The district court granted a preliminary injunction in that case largely on the strength of the plaintiffs “strong likelihood of success on the merits.... ” Id. at 313. Given the clear language of the Constitution, “strong likelihood of success” appeared to me to be something of an understatement — and the ultimate outcome of the case being a forgone conclusion, as I saw it, it seemed obvious to me that the district court had not abused its discretion in preliminarily enjoining enforcement of the Ohio statute.
It was against this background that the opinion I wrote for the court in Mascio cited earlier case law suggesting that a preliminary injunction “will seldom be disturbed unless the district court ... [among other alternatives] improperly applied the governing law....” Id. at 312. And it was against this background that I quoted the observation of another panel that “[t]his court ‘will reverse a district court’s weighing and balancing of the equities only in the rarest of circumstances.’ ” Id. at 313, quoting Moltan Co. v. Eagle-Picher Indus., Inc., 55 F.3d 1171, 1175 (6th Cir.1995).

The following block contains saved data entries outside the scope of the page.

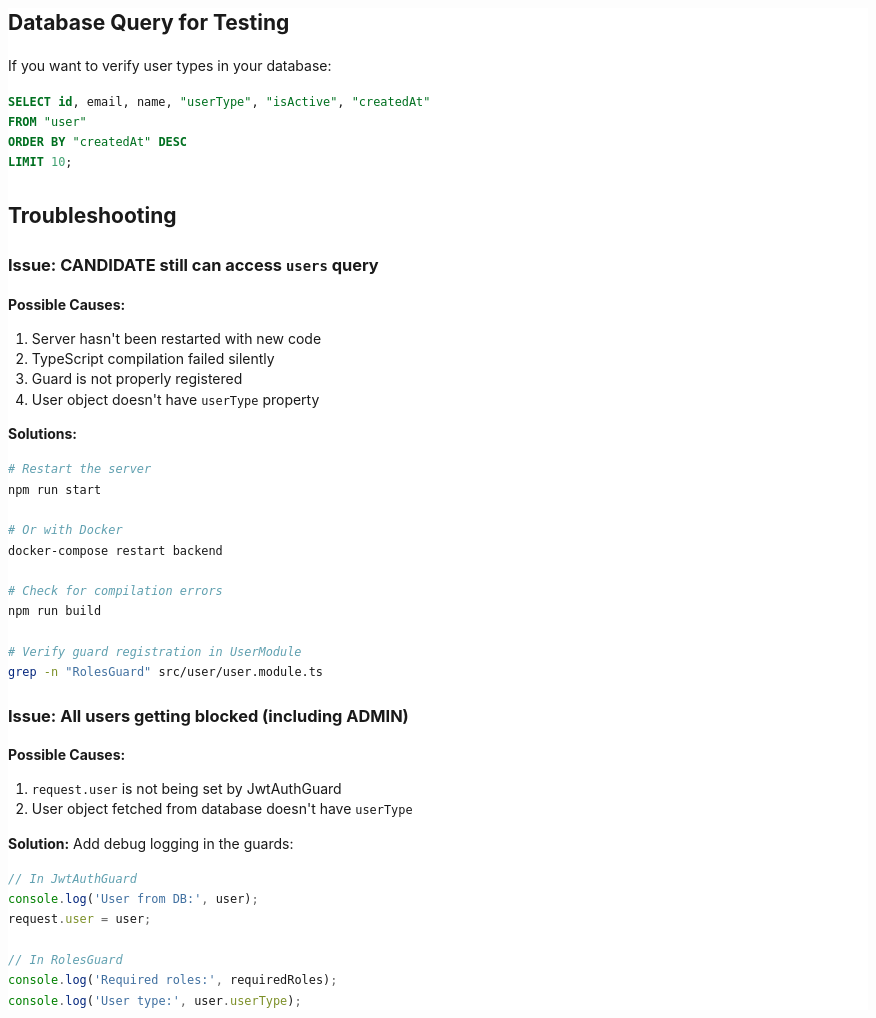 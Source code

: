 ## Database Query for Testing

If you want to verify user types in your database:

```sql
SELECT id, email, name, "userType", "isActive", "createdAt"
FROM "user"
ORDER BY "createdAt" DESC
LIMIT 10;
```

## Troubleshooting

### Issue: CANDIDATE still can access `users` query

**Possible Causes:**
1. Server hasn't been restarted with new code
2. TypeScript compilation failed silently
3. Guard is not properly registered
4. User object doesn't have `userType` property

**Solutions:**
```bash
# Restart the server
npm run start

# Or with Docker
docker-compose restart backend

# Check for compilation errors
npm run build

# Verify guard registration in UserModule
grep -n "RolesGuard" src/user/user.module.ts
```

### Issue: All users getting blocked (including ADMIN)

**Possible Causes:**
1. `request.user` is not being set by JwtAuthGuard
2. User object fetched from database doesn't have `userType`

**Solution:**
Add debug logging in the guards:

```typescript
// In JwtAuthGuard
console.log('User from DB:', user);
request.user = user;

// In RolesGuard
console.log('Required roles:', requiredRoles);
console.log('User type:', user.userType);
```
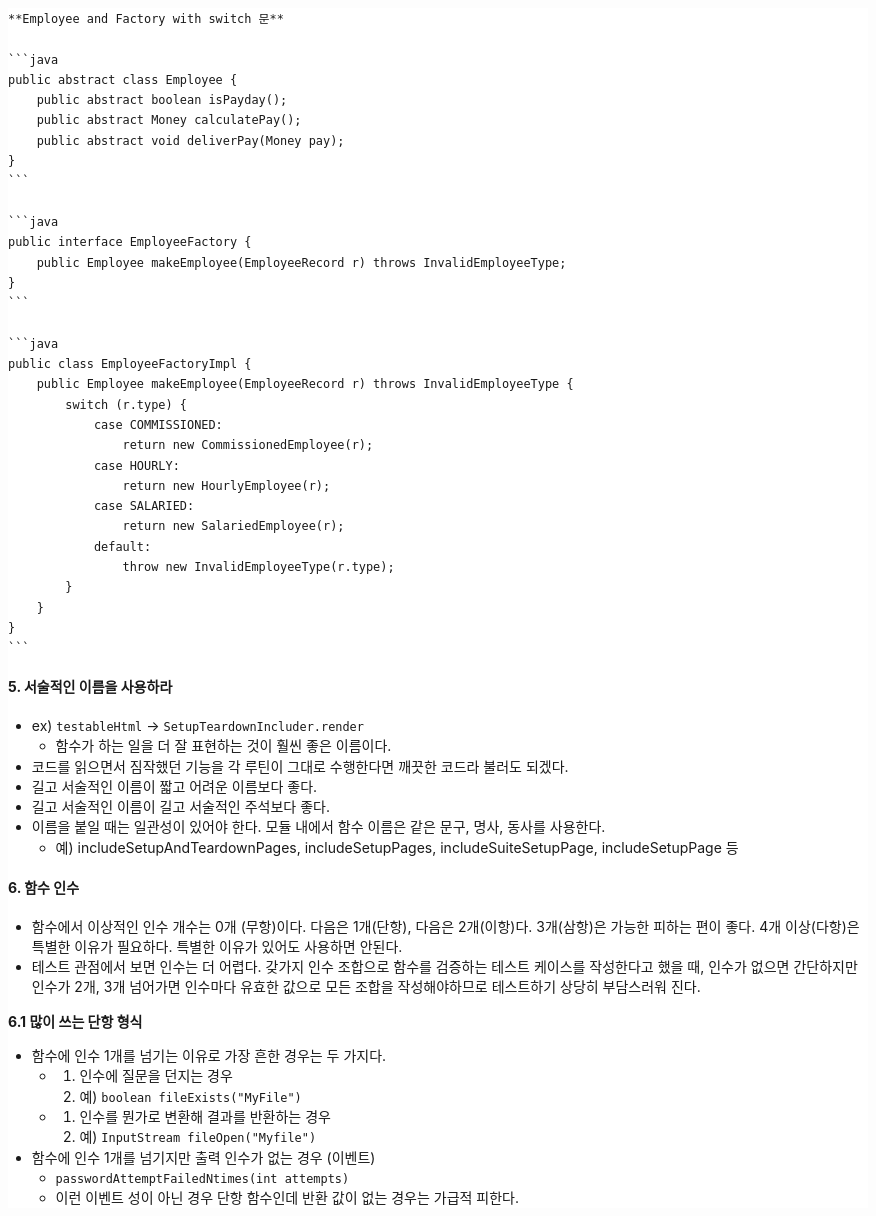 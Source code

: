     **Employee and Factory with switch 문**

    ```java
    public abstract class Employee {
        public abstract boolean isPayday();
        public abstract Money calculatePay();
        public abstract void deliverPay(Money pay);
    }
    ```

    ```java
    public interface EmployeeFactory {
        public Employee makeEmployee(EmployeeRecord r) throws InvalidEmployeeType;
    }
    ```

    ```java
    public class EmployeeFactoryImpl {
        public Employee makeEmployee(EmployeeRecord r) throws InvalidEmployeeType {
            switch (r.type) {
                case COMMISSIONED:
                    return new CommissionedEmployee(r);
                case HOURLY:
                    return new HourlyEmployee(r);
                case SALARIED:
                    return new SalariedEmployee(r);
                default:
                    throw new InvalidEmployeeType(r.type);
            }
        }
    }
    ```

#### 5. 서술적인 이름을 사용하라

* ex\) `testableHtml` -&gt; `SetupTeardownIncluder.render`
  * 함수가 하는 일을 더 잘 표현하는 것이 훨씬 좋은 이름이다.
* 코드를 읽으면서 짐작했던 기능을 각 루틴이 그대로 수행한다면 깨끗한 코드라 불러도 되겠다.
* 길고 서술적인 이름이 짧고 어려운 이름보다 좋다. 
* 길고 서술적인 이름이 길고 서술적인 주석보다 좋다.
* 이름을 붙일 때는 일관성이 있어야 한다. 모듈 내에서 함수 이름은 같은 문구, 명사, 동사를 사용한다.
  * 예\) includeSetupAndTeardownPages, includeSetupPages, includeSuiteSetupPage, includeSetupPage 등

#### 6. 함수 인수

* 함수에서 이상적인 인수 개수는 0개 \(무항\)이다. 다음은 1개\(단항\), 다음은 2개\(이항\)다. 3개\(삼항\)은 가능한 피하는 편이 좋다. 4개 이상\(다항\)은 특별한 이유가 필요하다. 특별한 이유가 있어도 사용하면 안된다.
* 테스트 관점에서 보면 인수는 더 어렵다. 갖가지 인수 조합으로 함수를 검증하는 테스트 케이스를 작성한다고 했을 때, 인수가 없으면 간단하지만 인수가 2개, 3개 넘어가면 인수마다 유효한 값으로 모든 조합을 작성해야하므로 테스트하기 상당히 부담스러워 진다.

**6.1 많이 쓰는 단항 형식**

* 함수에 인수 1개를 넘기는 이유로 가장 흔한 경우는 두 가지다.
  * 1. 인수에 질문을 던지는 경우
    2. 예\) `boolean fileExists("MyFile")`
  * 1. 인수를 뭔가로 변환해 결과를 반환하는 경우
    2. 예\) `InputStream fileOpen("Myfile")`
* 함수에 인수 1개를 넘기지만 출력 인수가 없는 경우 \(이벤트\)
  * `passwordAttemptFailedNtimes(int attempts)`
  * 이런 이벤트 성이 아닌 경우 단항 함수인데 반환 값이 없는 경우는 가급적 피한다.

Nothing in Mascio requires us to affirm the preliminary injunction in the case at bar. Here — as was not true in Mascio— we are dealing with a state statute that is entitled to the usual presumption of constitutionality. Here — as was not true in Mascio — there is nothing in the language of the Constitution that purports to prohibit states from passing legislation of the sort being challenged. Here — as was not true in Mascio — it is my best judgment (a judgment, I submit, in which I am • not required to defer to the district court) that there is no strong likelihood of the plaintiff ultimately succeeding on the merits. And here — as was not true in Mascio — I believe that the district court improperly applied the governing law, that law being, in this case, the “undue burden test.”
Judges can and do differ, not surprisingly, as to when a burden becomes constitutionally “undue.” But the question, I believe, is ultimately one of constitutional law — and the notion that, under Mascio, the district court’s “weighing and balancing of the equities” somehow diminishes *468my responsibility, as a member of this court, for making a judgment as to how the constitutional question will be resolved is a notion that strikes me as profoundly misguided.